Gold also said in that interview that SEIU-member employees received a 7 percent overall increase in benefits last year — information the union posted on a bulletin board in the county annex, she presumed, to attract more employees into the organization.

That poster is no longer on the board.

“They acknowledge that they received increases in 2017,” said SEIU Communications Director Jill Bakken. “But it doesn’t change the fact that Curry County workers are the lowest paid in Oregon.”

The employees, however, have said the money the county is paying the attorney commissioners hired would pay for much of what they are asking. Bruce Bischof of Bend is representing the county in the negotiations. He could not be reached for comment this week.

Striking in Oregon

Public employees were first allowed to conduct collective bargaining in 1963, to organize and bargain with their employers regarding “employment relations,” including wages, salaries, hours, vacations, sick leave, holiday pay and grievance procedures, according to a state brief on collective bargaining.

The employer — in this case, Curry County — and the employees’ labor organization are required to meet and bargain with each other, and both parties are to participate in good faith negotiations for at least 150 calendar days before either party may unilaterally request a mediator, the state brief reads.

Curry County began this year’s negotiations in February.

Under the National Labor Relations Act (NRLA), both parties are equally obligated to negotiate, but neither is required to agree with the other, the brief reads.

The two parties are required to mediate for at least 15 days and, after that time is up, the two can continue or can declare an impasse in the negotiations.

Curry County declared an impasse Aug. 8 and made a final offer of a one-time $1,000 bonus to keep the existing contract in place until negotiations start again next year. The union, however, declined it, citing the taxes that would have to be paid on it.

Last Wednesday afternoon, the union members voted to strike.

What it means to them

Employees have said they don’t want to strike, but that the county leaves them no choice. And they will put a lot on the line in doing so.

Public employees striking for economic reasons — as opposed to those striking for unfair labor practices — cannot be fired, the brief reads. But they can be replaced while they’re on strike.

If the county were to seek replacements, those on strike are not entitled to immediate rehire. They can be notified when openings occur and, if they opt to return, it must be without conditions, the state brief reads.

Filling the positions will likely be difficult, the striking group has said, because their duties involve months of training.
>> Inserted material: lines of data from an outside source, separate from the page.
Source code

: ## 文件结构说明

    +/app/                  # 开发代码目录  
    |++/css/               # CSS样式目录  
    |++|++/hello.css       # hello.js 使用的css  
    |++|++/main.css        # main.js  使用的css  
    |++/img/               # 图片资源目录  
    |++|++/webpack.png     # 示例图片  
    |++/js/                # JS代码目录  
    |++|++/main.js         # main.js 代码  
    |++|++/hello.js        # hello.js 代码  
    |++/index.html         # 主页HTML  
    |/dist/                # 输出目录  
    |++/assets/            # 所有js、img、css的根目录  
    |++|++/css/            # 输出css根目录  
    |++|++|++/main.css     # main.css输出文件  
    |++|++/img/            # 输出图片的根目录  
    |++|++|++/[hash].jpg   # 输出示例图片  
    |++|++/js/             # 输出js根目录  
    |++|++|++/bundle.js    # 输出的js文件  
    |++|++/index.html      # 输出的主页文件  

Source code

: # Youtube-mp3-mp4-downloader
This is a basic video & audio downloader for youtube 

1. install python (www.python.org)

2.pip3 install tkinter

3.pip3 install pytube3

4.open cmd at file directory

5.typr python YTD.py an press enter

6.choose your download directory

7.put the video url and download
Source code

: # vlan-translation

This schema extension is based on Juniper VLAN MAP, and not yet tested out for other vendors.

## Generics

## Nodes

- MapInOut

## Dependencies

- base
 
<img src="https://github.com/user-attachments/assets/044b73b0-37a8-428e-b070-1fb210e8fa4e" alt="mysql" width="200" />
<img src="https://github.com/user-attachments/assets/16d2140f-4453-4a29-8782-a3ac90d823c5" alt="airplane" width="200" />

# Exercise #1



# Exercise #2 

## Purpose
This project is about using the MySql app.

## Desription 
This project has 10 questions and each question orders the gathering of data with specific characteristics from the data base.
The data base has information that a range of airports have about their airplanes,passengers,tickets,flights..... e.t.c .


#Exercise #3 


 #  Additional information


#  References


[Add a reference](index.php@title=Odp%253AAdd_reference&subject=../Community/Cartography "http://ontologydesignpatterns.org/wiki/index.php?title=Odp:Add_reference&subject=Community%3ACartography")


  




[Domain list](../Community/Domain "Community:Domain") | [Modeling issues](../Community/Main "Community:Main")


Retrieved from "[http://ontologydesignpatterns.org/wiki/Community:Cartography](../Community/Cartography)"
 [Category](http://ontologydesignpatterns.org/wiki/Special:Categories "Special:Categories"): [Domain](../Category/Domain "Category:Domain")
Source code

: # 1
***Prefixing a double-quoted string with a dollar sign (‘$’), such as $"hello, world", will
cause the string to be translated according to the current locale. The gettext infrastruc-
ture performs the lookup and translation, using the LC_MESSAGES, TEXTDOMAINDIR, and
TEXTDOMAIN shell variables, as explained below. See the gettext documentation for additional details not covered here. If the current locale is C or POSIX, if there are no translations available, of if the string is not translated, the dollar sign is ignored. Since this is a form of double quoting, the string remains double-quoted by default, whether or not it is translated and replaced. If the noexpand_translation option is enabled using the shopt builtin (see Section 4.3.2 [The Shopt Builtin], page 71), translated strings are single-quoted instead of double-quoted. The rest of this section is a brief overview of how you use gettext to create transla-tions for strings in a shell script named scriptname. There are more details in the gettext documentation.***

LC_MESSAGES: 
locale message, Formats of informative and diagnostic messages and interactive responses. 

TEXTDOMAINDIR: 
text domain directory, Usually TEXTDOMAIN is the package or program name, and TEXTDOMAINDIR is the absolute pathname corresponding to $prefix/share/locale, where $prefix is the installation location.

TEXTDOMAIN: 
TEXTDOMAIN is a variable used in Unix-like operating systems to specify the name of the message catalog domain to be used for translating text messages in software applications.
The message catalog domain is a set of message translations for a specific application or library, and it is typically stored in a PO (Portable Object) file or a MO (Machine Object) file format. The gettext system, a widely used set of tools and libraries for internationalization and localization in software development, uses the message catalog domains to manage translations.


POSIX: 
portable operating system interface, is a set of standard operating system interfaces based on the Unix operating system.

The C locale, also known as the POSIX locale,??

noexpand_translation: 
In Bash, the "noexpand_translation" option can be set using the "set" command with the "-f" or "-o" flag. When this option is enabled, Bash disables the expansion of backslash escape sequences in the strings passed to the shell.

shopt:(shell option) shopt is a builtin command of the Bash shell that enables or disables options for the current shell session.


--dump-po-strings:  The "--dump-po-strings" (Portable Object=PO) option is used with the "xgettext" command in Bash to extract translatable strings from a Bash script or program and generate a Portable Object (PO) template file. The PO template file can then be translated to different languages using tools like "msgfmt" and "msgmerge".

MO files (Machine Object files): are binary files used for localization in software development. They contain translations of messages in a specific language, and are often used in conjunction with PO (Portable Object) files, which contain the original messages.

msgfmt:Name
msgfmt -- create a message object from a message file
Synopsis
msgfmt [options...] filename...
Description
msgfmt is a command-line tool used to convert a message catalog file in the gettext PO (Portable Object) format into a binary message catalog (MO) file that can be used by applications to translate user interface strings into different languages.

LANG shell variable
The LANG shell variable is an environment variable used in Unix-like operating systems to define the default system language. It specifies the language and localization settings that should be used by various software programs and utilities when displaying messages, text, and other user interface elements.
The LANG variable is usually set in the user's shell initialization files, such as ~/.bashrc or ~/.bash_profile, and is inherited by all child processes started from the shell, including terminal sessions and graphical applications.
Many people won’t cross a picket line in sympathy with the workers, and others won’t work for the wages they are paid.

It’s hard enough to find people, county officials have stated numerous times over the years.

District Attorney Everett Dial has two deputy DA positions open in his office, has made two offers to candidates and both have turned him down, citing the county’s instability and low wages. Sheriff John Ward has the same problem keeping deputies. A few among those slated to strike have threatened to quit, as well.

The union has a strike hardship fund for those who strike, Bakken said. It pays each employee $225 per week and goes into effect only after seven days of striking.

“It’s not intended as a wage replacement,” Bakken said. “It’s to offset some of the costs of missed wages. It’s not going to make anyone’s mortgage, it’s not going to do much but keep groceries on the table or keep some lights on.”

She said “we can only hope” discussions go well Sunday.

“At the 11th hour people often come together,” Bakken said. But it’s always good to see workers come together and say we won’t be disrespected. People are going to suffer. The ones I’ve talked to say, ‘We’re taking a risk, but this will be an investment in our future.’

“They’re struggling,” Bakken said. “Like a lot of folks in Curry County, they’re trying to do the best they can by their families, but it’s a big risk.”